I thought it was an easy read and scanned through 'The Plaza' by Rebecca Makkai, published in The New Yorker on May 1, 2023. Well, it is an easy read, but it reminds me how some people live their lives. It isn't my place to judge, but to carry such baggage and have your daughter or son continue with it, I'm not sure how this contributes to making the world a better place. In spite of affluence and wealth, it's still a vicious cycle perpetuated.
Young innocent small-town girl Margie Bixby, (Margaret), Trout Queen of Upper Delaware River in 1946 and 1947, met slick city wealthy businessman Alistair Caldwell (Ally) in 1948 who was visiting town with five old friends from Yale to fish for trout. They had a dalliance. Margie said it wasn't her first hotel guest dalliance, and it meant she ought to be careful about men like this because they would be selfish and never would commit.
Still, Margaret left Stitchney and went to the city to look for Ally to take up his invitation to visit. She had no money and no plans. She knew Ally was wealthy, but didn't know that Baldwin Organization was his family's business or what it did. He put her up at The Plaza.
Did she imagine he’d marry her? Not really. Stranger things had happened. But she knew enough to assume that Baldwells married leggy girls from Wellesley, not hotel waitresses with drunk brothers.

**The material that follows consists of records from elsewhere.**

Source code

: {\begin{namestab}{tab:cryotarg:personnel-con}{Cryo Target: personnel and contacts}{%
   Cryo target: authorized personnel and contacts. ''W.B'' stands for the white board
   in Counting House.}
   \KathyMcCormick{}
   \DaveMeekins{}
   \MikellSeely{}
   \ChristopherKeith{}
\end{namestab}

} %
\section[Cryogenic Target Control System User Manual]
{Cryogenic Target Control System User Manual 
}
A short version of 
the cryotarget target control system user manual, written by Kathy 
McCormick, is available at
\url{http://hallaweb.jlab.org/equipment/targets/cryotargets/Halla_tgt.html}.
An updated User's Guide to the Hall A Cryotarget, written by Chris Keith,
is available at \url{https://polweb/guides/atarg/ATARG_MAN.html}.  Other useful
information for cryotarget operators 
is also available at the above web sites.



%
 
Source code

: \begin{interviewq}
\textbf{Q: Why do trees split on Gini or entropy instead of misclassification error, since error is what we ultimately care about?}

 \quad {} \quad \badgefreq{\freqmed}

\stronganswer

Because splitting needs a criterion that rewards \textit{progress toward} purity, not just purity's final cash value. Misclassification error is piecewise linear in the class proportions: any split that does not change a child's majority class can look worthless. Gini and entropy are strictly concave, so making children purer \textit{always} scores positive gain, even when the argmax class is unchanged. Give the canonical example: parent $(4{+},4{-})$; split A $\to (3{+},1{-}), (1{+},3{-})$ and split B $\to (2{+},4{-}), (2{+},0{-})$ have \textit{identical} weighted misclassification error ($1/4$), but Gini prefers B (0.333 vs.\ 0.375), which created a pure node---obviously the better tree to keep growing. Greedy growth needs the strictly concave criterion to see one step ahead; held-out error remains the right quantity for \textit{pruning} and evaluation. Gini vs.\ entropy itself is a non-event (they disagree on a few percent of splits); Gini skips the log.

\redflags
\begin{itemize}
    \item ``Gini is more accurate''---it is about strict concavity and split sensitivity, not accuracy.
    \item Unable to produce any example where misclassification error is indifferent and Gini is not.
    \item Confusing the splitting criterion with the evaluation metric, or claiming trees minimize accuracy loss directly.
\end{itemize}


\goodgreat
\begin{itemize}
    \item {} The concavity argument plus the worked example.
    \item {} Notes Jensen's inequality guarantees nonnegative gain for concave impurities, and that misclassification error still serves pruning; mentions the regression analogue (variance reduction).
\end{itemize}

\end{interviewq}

So at the end of the week, when no proposal or desperate vows of love had been offered (“I’m terribly smitten with you” was what he said), she told him that she’d worry her family if she stayed longer, and packed her bag, now stuffed with three extra dresses. He’d given her a simple gold bracelet, and she had the program from the show. He looked at her with beagle-puppy eyes and said he hoped she’d return.
Okay, this is the classic plot of girl meets boy, girl gets pregnant, boy doesn't want to commit but fulfilled his obligations anyway, hid her in an apartment, maintained her, promising a nurse and a nanny when the baby arrived but providing no cash. There's no security in their future together. She has no security. Ally was an absent father, and an absent and inattentive husband who was ashamed of her. She didn't even know if their marriage was real, if her child's paternity was on paper, or if he's just keeping her a secret. She was continuously thinking of what she could pawn for cash, and what would be enough for the next five years, or even ten years.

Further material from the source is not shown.